### Description of the task
From the data below, return all lines holding the string "begin".

○ ○ ○

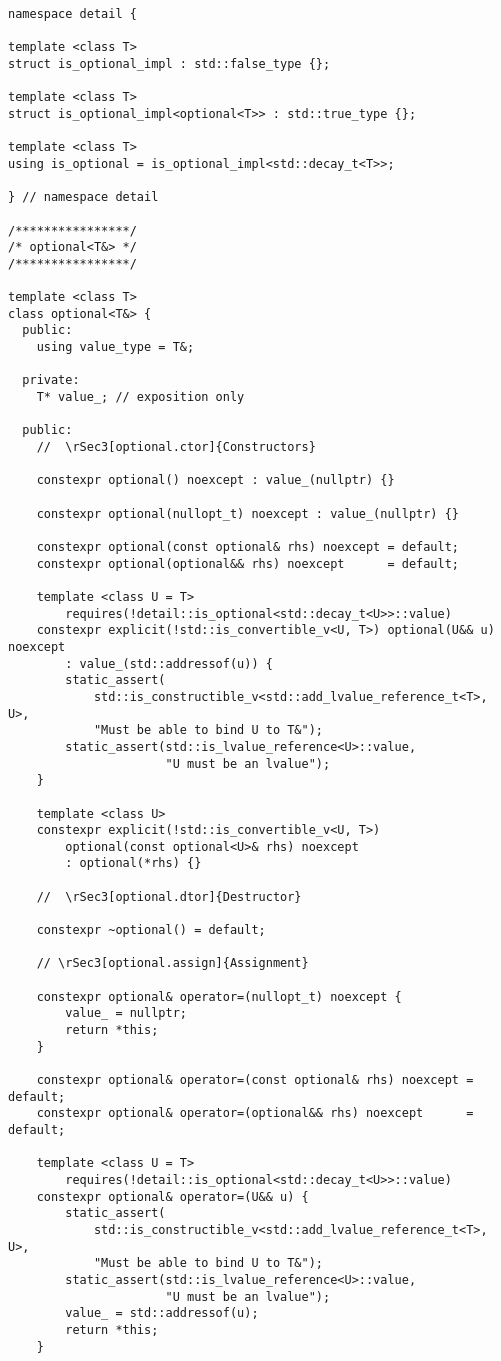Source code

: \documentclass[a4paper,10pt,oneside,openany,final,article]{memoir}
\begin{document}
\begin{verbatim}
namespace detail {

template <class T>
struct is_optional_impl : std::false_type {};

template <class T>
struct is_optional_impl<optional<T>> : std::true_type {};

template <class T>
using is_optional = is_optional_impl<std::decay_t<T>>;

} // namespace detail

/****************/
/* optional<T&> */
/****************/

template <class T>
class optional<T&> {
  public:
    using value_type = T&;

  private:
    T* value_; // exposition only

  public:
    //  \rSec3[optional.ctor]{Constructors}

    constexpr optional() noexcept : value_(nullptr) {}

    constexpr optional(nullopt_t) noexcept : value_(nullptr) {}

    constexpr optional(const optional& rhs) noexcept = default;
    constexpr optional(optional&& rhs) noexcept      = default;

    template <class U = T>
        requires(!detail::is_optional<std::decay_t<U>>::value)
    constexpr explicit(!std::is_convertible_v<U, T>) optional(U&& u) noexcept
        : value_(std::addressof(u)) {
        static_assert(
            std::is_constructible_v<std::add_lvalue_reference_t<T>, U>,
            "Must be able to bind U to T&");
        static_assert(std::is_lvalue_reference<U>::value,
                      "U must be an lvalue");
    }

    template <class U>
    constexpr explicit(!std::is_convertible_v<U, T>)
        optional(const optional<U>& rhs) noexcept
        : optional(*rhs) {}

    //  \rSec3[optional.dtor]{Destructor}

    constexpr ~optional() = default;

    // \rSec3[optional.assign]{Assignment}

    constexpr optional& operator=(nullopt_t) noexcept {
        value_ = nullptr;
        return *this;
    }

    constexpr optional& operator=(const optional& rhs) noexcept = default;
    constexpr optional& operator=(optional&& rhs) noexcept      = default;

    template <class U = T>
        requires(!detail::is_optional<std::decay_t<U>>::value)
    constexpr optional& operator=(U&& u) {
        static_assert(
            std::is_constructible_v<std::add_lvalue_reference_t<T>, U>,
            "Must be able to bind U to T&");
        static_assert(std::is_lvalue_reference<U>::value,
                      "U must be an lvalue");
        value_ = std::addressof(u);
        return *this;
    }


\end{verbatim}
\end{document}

○ ○ ○

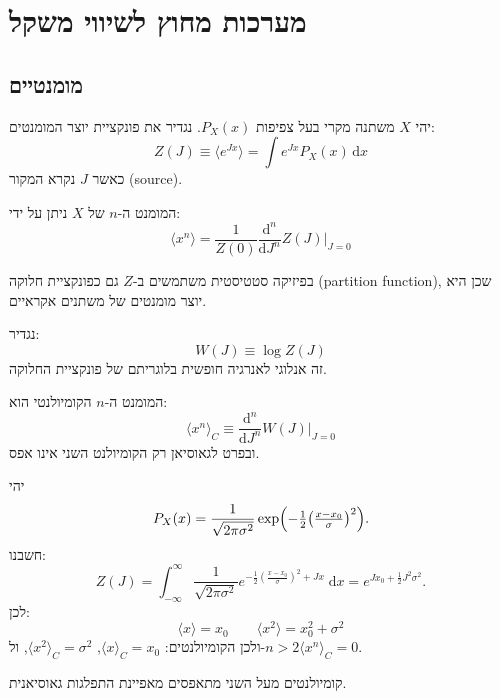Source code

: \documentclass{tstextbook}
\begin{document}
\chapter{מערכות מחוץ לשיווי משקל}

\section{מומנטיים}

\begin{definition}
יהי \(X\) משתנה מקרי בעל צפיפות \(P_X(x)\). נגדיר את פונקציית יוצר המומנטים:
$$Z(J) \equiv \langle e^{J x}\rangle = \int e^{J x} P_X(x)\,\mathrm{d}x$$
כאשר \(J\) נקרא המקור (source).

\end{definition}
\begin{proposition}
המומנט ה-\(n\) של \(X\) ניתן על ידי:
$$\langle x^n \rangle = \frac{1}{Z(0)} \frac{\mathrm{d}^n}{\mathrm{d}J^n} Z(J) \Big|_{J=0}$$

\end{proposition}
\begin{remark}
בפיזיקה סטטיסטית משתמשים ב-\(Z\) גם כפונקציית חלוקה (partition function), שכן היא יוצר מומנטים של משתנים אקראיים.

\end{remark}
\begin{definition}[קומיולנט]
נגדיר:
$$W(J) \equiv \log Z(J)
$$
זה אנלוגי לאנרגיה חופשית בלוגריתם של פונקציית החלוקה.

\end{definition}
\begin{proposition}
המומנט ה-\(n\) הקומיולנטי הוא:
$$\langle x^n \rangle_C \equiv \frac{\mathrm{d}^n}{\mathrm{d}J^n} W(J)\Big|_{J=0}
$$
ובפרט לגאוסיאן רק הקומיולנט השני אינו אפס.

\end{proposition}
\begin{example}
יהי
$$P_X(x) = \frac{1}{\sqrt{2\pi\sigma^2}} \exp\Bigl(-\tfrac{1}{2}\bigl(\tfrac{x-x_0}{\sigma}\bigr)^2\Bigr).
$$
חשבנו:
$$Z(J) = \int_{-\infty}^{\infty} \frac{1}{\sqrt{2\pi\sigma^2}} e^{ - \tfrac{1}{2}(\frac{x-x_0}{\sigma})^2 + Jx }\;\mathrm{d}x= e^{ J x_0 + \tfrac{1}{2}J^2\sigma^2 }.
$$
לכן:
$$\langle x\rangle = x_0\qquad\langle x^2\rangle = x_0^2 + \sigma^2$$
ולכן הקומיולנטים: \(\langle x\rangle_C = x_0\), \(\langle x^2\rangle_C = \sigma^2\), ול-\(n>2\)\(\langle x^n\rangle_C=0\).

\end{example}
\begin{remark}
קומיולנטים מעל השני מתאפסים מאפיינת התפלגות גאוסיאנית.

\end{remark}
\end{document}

○ ○ ○

### Exercise result
\begin{document}
\begin{verbatim}
\begin{document}
\begin{definition}
\begin{proposition}
\begin{remark}
\begin{definition}[קומיולנט]
\begin{proposition}
\begin{example}
\begin{remark}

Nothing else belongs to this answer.